Le premier lit du monde

Lyn Wadley et son équipe ont découvert en Afrique du Sud le premier lit du monde, battant le record avec plus de 200 000 ans d’ancienneté. Composé de végétaux, nos ancêtres faisaient déjà preuve d’ingéniosité pour leur confort.
Une intuition payante
En 2017, Lyn Wadley, archéologue et préhistorienne à Johannesburg (Afrique du Sud), mène ses recherches dans la Border Cave. La caverne se trouve dans les monts Lebombo, un site montagneux de 800 km de long en Afrique du Sud. Plusieurs découvertes portant sur la vie quotidienne de nos ancêtres y ont déjà été faites. On y a notamment trouvé une tombe d’un nouveau-né paré de bijoux datant de 74 000 ans, de la cire d’abeille vieille de 40 000 ans et, plus ancien encore, des tubercules brûlés, témoignant de l’alimentation de nos ancêtres il y a 170 000 ans.
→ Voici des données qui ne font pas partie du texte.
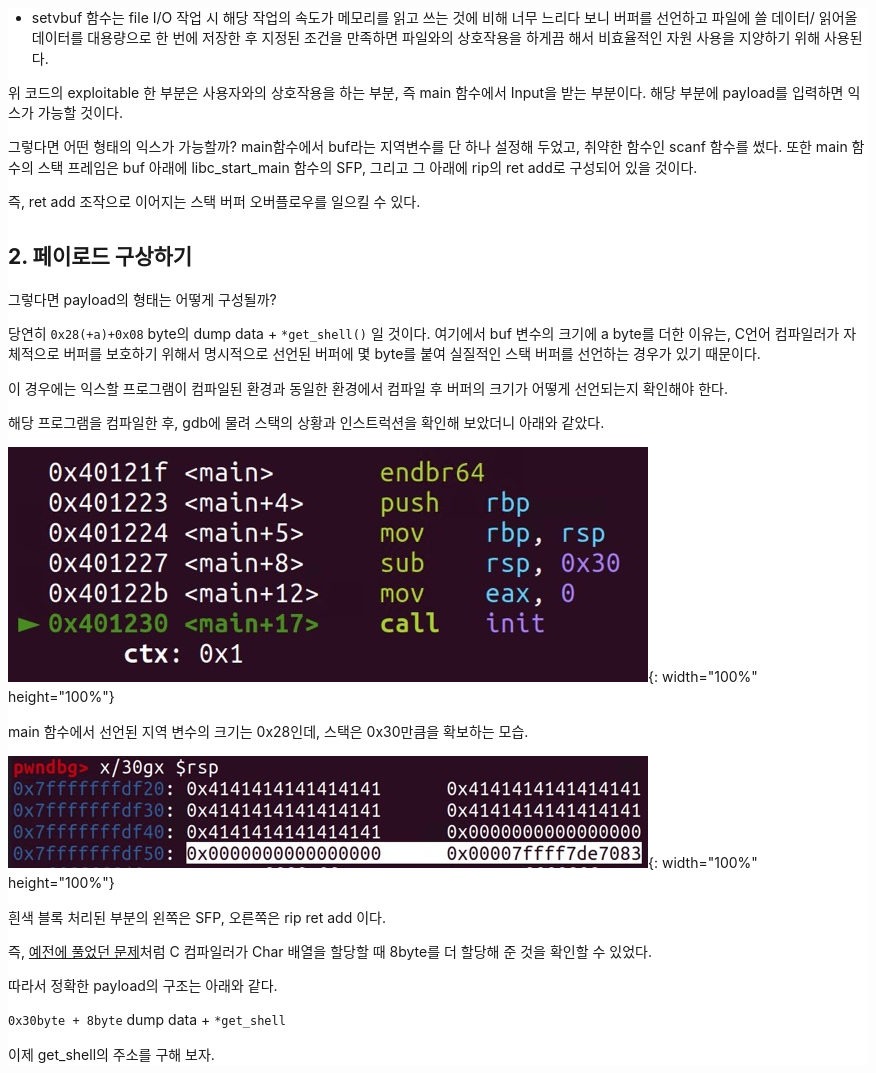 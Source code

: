 - setvbuf 함수는 file I/O 작업 시 해당 작업의 속도가 메모리를 읽고 쓰는 것에 비해 너무 느리다 보니 버퍼를 선언하고 파일에 쓸 데이터/ 읽어올 데이터를 대용량으로 한 번에 저장한 후 지정된 조건을 만족하면 파일와의 상호작용을 하게끔 해서 비효율적인 자원 사용을 지양하기 위해 사용된다.

위 코드의 exploitable 한 부분은 사용자와의 상호작용을 하는 부분, 즉 main 함수에서 Input을 받는 부분이다. 해당 부분에 payload를 입력하면 익스가 가능할 것이다.

그렇다면 어떤 형태의 익스가 가능할까? main함수에서 buf라는 지역변수를 단 하나 설정해 두었고, 취약한 함수인 scanf 함수를 썼다. 또한 main 함수의 스택 프레임은 buf 아래에 libc_start_main 함수의 SFP, 그리고 그 아래에 rip의 ret add로 구성되어 있을 것이다. 

즉, ret add 조작으로 이어지는 스택 버퍼 오버플로우를 일으킬 수 있다.

## 2. 페이로드 구상하기

그렇다면 payload의 형태는 어떻게 구성될까? 

당연히 `0x28(+a)+0x08` byte의 dump data + `*get_shell()` 일 것이다. 여기에서 buf 변수의 크기에 a byte를 더한 이유는, C언어 컴파일러가 자체적으로 버퍼를 보호하기 위해서 명시적으로 선언된 버퍼에 몇 byte를 붙여 실질적인 스택 버퍼를 선언하는 경우가 있기 때문이다. 

이 경우에는 익스할 프로그램이 컴파일된 환경과 동일한 환경에서 컴파일 후 버퍼의 크기가 어떻게 선언되는지 확인해야 한다.

해당 프로그램을 컴파일한 후, gdb에 물려 스택의 상황과 인스트럭션을 확인해 보았더니 아래와 같았다.

![main 함수에서 선언된 지역 변수의 크기는 0x28인데, 스택은 0x30만큼을 확보하는 모습.](/assets/img/posts/syshack53/Untitled.jpeg){: width="100%" height="100%"}

main 함수에서 선언된 지역 변수의 크기는 0x28인데, 스택은 0x30만큼을 확보하는 모습.

![흰색 블록 처리된 부분의 왼쪽은 SFP, 오른쪽은 rip ret add 이다.](/assets/img/posts/syshack53/Untitled%201.jpeg){: width="100%" height="100%"}

흰색 블록 처리된 부분의 왼쪽은 SFP, 오른쪽은 rip ret add 이다.

즉, [예전에 풀었던 문제](https://toubva.github.io/blog/system-hacking-step3-2/#/)처럼 C 컴파일러가 Char 배열을 할당할 때 8byte를 더 할당해 준 것을 확인할 수 있었다.

따라서 정확한 payload의 구조는 아래와 같다.

`0x30byte + 8byte` dump data + `*get_shell`

이제 get_shell의 주소를 구해 보자.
La Border Cave est véritablement une mine d’or pour les archéologues.

Lors des recherches scientifiques dans la Border Cave, la disposition de la matière végétale intrigue l’équipe franco-sud-africaine. Une poudre blanche, à première vue anodine, n’a pas échappé à son œil d’experte. Lyn Wadley suspecte alors la présence de végétaux fossilisés. Le record du premier lit du monde, vieux de 77 000 ans et détenu jusqu’alors par une litière à Sibudu, est sur le point d’être dépassé.
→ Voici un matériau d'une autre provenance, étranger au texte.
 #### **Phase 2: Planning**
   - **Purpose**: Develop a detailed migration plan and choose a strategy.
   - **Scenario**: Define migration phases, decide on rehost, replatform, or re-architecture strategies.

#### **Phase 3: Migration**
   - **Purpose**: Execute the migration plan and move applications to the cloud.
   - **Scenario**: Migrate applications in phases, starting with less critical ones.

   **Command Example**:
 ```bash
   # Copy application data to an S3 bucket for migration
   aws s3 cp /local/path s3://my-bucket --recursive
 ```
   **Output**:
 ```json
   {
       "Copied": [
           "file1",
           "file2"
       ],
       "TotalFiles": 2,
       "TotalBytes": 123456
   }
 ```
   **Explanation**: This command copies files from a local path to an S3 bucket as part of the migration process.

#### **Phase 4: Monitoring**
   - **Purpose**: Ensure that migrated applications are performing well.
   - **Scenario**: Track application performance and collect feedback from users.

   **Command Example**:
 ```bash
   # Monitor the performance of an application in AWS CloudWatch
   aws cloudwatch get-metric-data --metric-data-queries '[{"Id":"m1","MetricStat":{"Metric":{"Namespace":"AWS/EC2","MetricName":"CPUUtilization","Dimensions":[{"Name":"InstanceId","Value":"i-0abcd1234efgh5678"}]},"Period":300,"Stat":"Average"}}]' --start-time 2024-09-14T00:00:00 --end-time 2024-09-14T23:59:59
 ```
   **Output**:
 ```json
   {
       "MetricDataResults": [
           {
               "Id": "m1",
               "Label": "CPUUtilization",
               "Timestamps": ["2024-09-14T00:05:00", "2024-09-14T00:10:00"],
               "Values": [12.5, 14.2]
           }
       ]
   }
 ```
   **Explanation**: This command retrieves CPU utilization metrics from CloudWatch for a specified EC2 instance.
Un premier lit du monde ingénieux
Les chercheurs confirment son intuition. Ils découvrent le premier lit du monde datant de 200 000 ans. Ce matelas végétal était déjà étonnamment élaboré pour son époque. Les premiers lits du monde étaient constitués de plusieurs couches. D’abord, une couche de cendres de bois servait de base propre pour isoler le lit du sol poussiéreux. D’autre part, nos ancêtres utilisaient des végétaux aux vertus insecticides, pour repousser les nuisibles, comme des feuilles de camphrier.
Plus qu’une simple preuve d’ingéniosité, nos ancêtres veillaient à l’entretien de leur nid douillet, en brûlant régulièrement les composants et en y ajoutant une nouvelle couche de végétaux. La Border Cave est l’un des seuls lieux d’Afrique à renfermer autant de secrets. La composition voûtée de la caverne permet de garder son intérieur très sec, et ainsi d’assurer une excellente conservation de la matière organique, une chance inestimable pour les chercheurs. Cela explique le nombre considérable de milliers de vestiges que cette grotte abrite et qui ne cessent de nous étonner.

Des ancêtres innovants
Les hommes préhistoriques ayant vécu il y a 200 000 ans créaient ainsi leur propre lit. Cela démontre que ces chasseurs-cueilleurs étaient capables de protéger leur habitation, de veiller à leur confort et à leur hygiène grâce à leur connaissance du feu, des végétaux et de leurs vertus. Ces lits se trouvaient généralement au fond de la grotte, l’espace de vie principal des hommes préhistoriques. Les chercheurs ont trouvé des fragments de pierres servant à la confection d’outils près du premier lit du monde, démontrant que c’était un lieu non seulement de repos, mais aussi de vie quotidienne. Cela témoigne d’une avancée sociale et cognitive insoupçonnée chez ces populations.